Start of Block

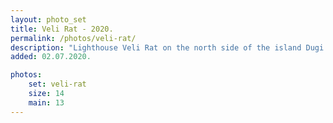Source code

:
 ```yaml
---
layout: photo_set
title: Veli Rat - 2020.
permalink: /photos/veli-rat/
description: "Lighthouse Veli Rat on the north side of the island Dugi otok"
added: 02.07.2020.

photos:
    set: veli-rat
    size: 14
    main: 13
---
```

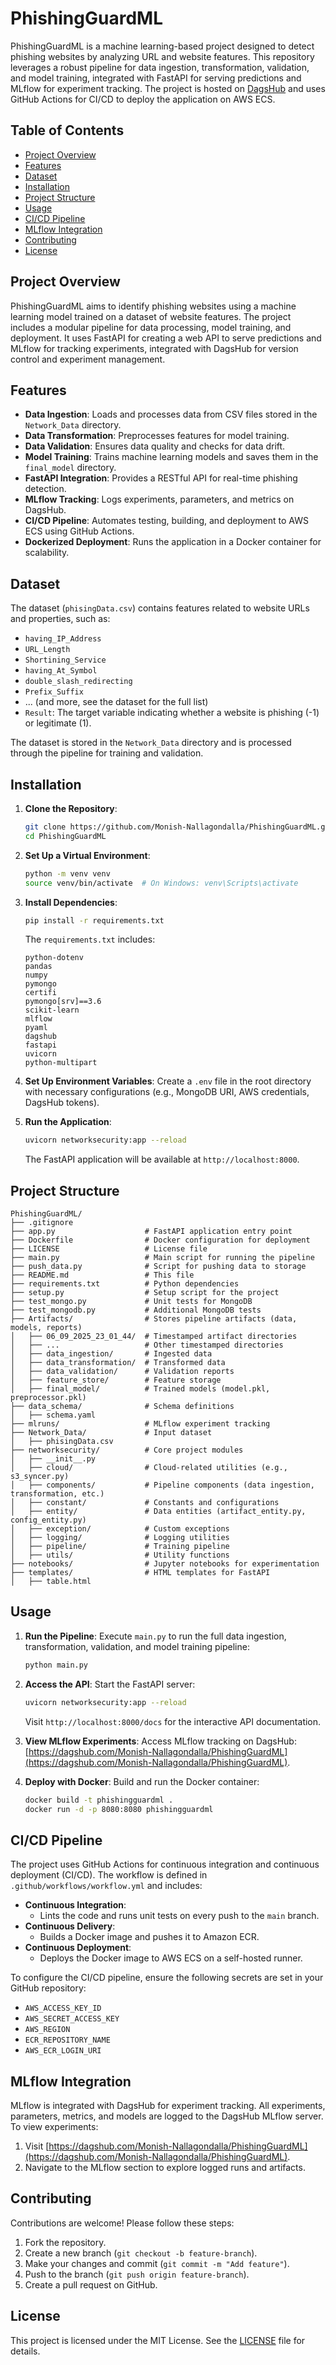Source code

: 
# PhishingGuardML

PhishingGuardML is a machine learning-based project designed to detect phishing websites by analyzing URL and website features. This repository leverages a robust pipeline for data ingestion, transformation, validation, and model training, integrated with FastAPI for serving predictions and MLflow for experiment tracking. The project is hosted on [DagsHub](https://dagshub.com/Monish-Nallagondalla/PhishingGuardML) and uses GitHub Actions for CI/CD to deploy the application on AWS ECS.

## Table of Contents
- [Project Overview](#project-overview)
- [Features](#features)
- [Dataset](#dataset)
- [Installation](#installation)
- [Project Structure](#project-structure)
- [Usage](#usage)
- [CI/CD Pipeline](#cicd-pipeline)
- [MLflow Integration](#mlflow-integration)
- [Contributing](#contributing)
- [License](#license)

## Project Overview
PhishingGuardML aims to identify phishing websites using a machine learning model trained on a dataset of website features. The project includes a modular pipeline for data processing, model training, and deployment. It uses FastAPI for creating a web API to serve predictions and MLflow for tracking experiments, integrated with DagsHub for version control and experiment management.

## Features
- **Data Ingestion**: Loads and processes data from CSV files stored in the `Network_Data` directory.
- **Data Transformation**: Preprocesses features for model training.
- **Data Validation**: Ensures data quality and checks for data drift.
- **Model Training**: Trains machine learning models and saves them in the `final_model` directory.
- **FastAPI Integration**: Provides a RESTful API for real-time phishing detection.
- **MLflow Tracking**: Logs experiments, parameters, and metrics on DagsHub.
- **CI/CD Pipeline**: Automates testing, building, and deployment to AWS ECS using GitHub Actions.
- **Dockerized Deployment**: Runs the application in a Docker container for scalability.

## Dataset
The dataset (`phisingData.csv`) contains features related to website URLs and properties, such as:
- `having_IP_Address`
- `URL_Length`
- `Shortining_Service`
- `having_At_Symbol`
- `double_slash_redirecting`
- `Prefix_Suffix`
- ... (and more, see the dataset for the full list)
- `Result`: The target variable indicating whether a website is phishing (-1) or legitimate (1).

The dataset is stored in the `Network_Data` directory and is processed through the pipeline for training and validation.

## Installation
1. **Clone the Repository**:
   ```bash
   git clone https://github.com/Monish-Nallagondalla/PhishingGuardML.git
   cd PhishingGuardML
   ```

2. **Set Up a Virtual Environment**:
   ```bash
   python -m venv venv
   source venv/bin/activate  # On Windows: venv\Scripts\activate
   ```

3. **Install Dependencies**:
   ```bash
   pip install -r requirements.txt
   ```

   The `requirements.txt` includes:
   ```
   python-dotenv
   pandas
   numpy
   pymongo
   certifi
   pymongo[srv]==3.6
   scikit-learn
   mlflow
   pyaml
   dagshub
   fastapi
   uvicorn
   python-multipart
   ```

4. **Set Up Environment Variables**:
   Create a `.env` file in the root directory with necessary configurations (e.g., MongoDB URI, AWS credentials, DagsHub tokens).

5. **Run the Application**:
   ```bash
   uvicorn networksecurity:app --reload
   ```

   The FastAPI application will be available at `http://localhost:8000`.

## Project Structure
```
PhishingGuardML/
├── .gitignore
├── app.py                    # FastAPI application entry point
├── Dockerfile                # Docker configuration for deployment
├── LICENSE                   # License file
├── main.py                   # Main script for running the pipeline
├── push_data.py              # Script for pushing data to storage
├── README.md                 # This file
├── requirements.txt          # Python dependencies
├── setup.py                  # Setup script for the project
├── test_mongo.py             # Unit tests for MongoDB
├── test_mongodb.py           # Additional MongoDB tests
├── Artifacts/                # Stores pipeline artifacts (data, models, reports)
│   ├── 06_09_2025_23_01_44/  # Timestamped artifact directories
│   ├── ...                   # Other timestamped directories
│   ├── data_ingestion/       # Ingested data
│   ├── data_transformation/  # Transformed data
│   ├── data_validation/      # Validation reports
│   ├── feature_store/        # Feature storage
│   ├── final_model/          # Trained models (model.pkl, preprocessor.pkl)
├── data_schema/              # Schema definitions
│   ├── schema.yaml
├── mlruns/                   # MLflow experiment tracking
├── Network_Data/             # Input dataset
│   ├── phisingData.csv
├── networksecurity/          # Core project modules
│   ├── __init__.py
│   ├── cloud/                # Cloud-related utilities (e.g., s3_syncer.py)
│   ├── components/           # Pipeline components (data ingestion, transformation, etc.)
│   ├── constant/             # Constants and configurations
│   ├── entity/               # Data entities (artifact_entity.py, config_entity.py)
│   ├── exception/            # Custom exceptions
│   ├── logging/              # Logging utilities
│   ├── pipeline/             # Training pipeline
│   ├── utils/                # Utility functions
├── notebooks/                # Jupyter notebooks for experimentation
├── templates/                # HTML templates for FastAPI
│   ├── table.html
```

## Usage
1. **Run the Pipeline**:
   Execute `main.py` to run the full data ingestion, transformation, validation, and model training pipeline:
   ```bash
   python main.py
   ```

2. **Access the API**:
   Start the FastAPI server:
   ```bash
   uvicorn networksecurity:app --reload
   ```
   Visit `http://localhost:8000/docs` for the interactive API documentation.

3. **View MLflow Experiments**:
   Access MLflow tracking on DagsHub: [https://dagshub.com/Monish-Nallagondalla/PhishingGuardML](https://dagshub.com/Monish-Nallagondalla/PhishingGuardML).

4. **Deploy with Docker**:
   Build and run the Docker container:
   ```bash
   docker build -t phishingguardml .
   docker run -d -p 8080:8080 phishingguardml
   ```

## CI/CD Pipeline
The project uses GitHub Actions for continuous integration and continuous deployment (CI/CD). The workflow is defined in `.github/workflows/workflow.yml` and includes:
- **Continuous Integration**:
  - Lints the code and runs unit tests on every push to the `main` branch.
- **Continuous Delivery**:
  - Builds a Docker image and pushes it to Amazon ECR.
- **Continuous Deployment**:
  - Deploys the Docker image to AWS ECS on a self-hosted runner.

To configure the CI/CD pipeline, ensure the following secrets are set in your GitHub repository:
- `AWS_ACCESS_KEY_ID`
- `AWS_SECRET_ACCESS_KEY`
- `AWS_REGION`
- `ECR_REPOSITORY_NAME`
- `AWS_ECR_LOGIN_URI`

## MLflow Integration
MLflow is integrated with DagsHub for experiment tracking. All experiments, parameters, metrics, and models are logged to the DagsHub MLflow server. To view experiments:
1. Visit [https://dagshub.com/Monish-Nallagondalla/PhishingGuardML](https://dagshub.com/Monish-Nallagondalla/PhishingGuardML).
2. Navigate to the MLflow section to explore logged runs and artifacts.

## Contributing
Contributions are welcome! Please follow these steps:
1. Fork the repository.
2. Create a new branch (`git checkout -b feature-branch`).
3. Make your changes and commit (`git commit -m "Add feature"`).
4. Push to the branch (`git push origin feature-branch`).
5. Create a pull request on GitHub.

## License
This project is licensed under the MIT License. See the [LICENSE](LICENSE) file for details.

End of Block

#### [Your goal]
Copy the lines above exactly. Start with the line containing "run the full", end with the line containing "## Contributing", and include both.

#### [Exercise output]
   Execute `main.py` to run the full data ingestion, transformation, validation, and model training pipeline:
   ```bash
   python main.py
   ```

2. **Access the API**:
   Start the FastAPI server:
   ```bash
   uvicorn networksecurity:app --reload
   ```
   Visit `http://localhost:8000/docs` for the interactive API documentation.

3. **View MLflow Experiments**:
   Access MLflow tracking on DagsHub: [https://dagshub.com/Monish-Nallagondalla/PhishingGuardML](https://dagshub.com/Monish-Nallagondalla/PhishingGuardML).

4. **Deploy with Docker**:
   Build and run the Docker container:
   ```bash
   docker build -t phishingguardml .
   docker run -d -p 8080:8080 phishingguardml
   ```

## CI/CD Pipeline
The project uses GitHub Actions for continuous integration and continuous deployment (CI/CD). The workflow is defined in `.github/workflows/workflow.yml` and includes:
- **Continuous Integration**:
  - Lints the code and runs unit tests on every push to the `main` branch.
- **Continuous Delivery**:
  - Builds a Docker image and pushes it to Amazon ECR.
- **Continuous Deployment**:
  - Deploys the Docker image to AWS ECS on a self-hosted runner.

To configure the CI/CD pipeline, ensure the following secrets are set in your GitHub repository:
- `AWS_ACCESS_KEY_ID`
- `AWS_SECRET_ACCESS_KEY`
- `AWS_REGION`
- `ECR_REPOSITORY_NAME`
- `AWS_ECR_LOGIN_URI`

## MLflow Integration
MLflow is integrated with DagsHub for experiment tracking. All experiments, parameters, metrics, and models are logged to the DagsHub MLflow server. To view experiments:
1. Visit [https://dagshub.com/Monish-Nallagondalla/PhishingGuardML](https://dagshub.com/Monish-Nallagondalla/PhishingGuardML).
2. Navigate to the MLflow section to explore logged runs and artifacts.

## Contributing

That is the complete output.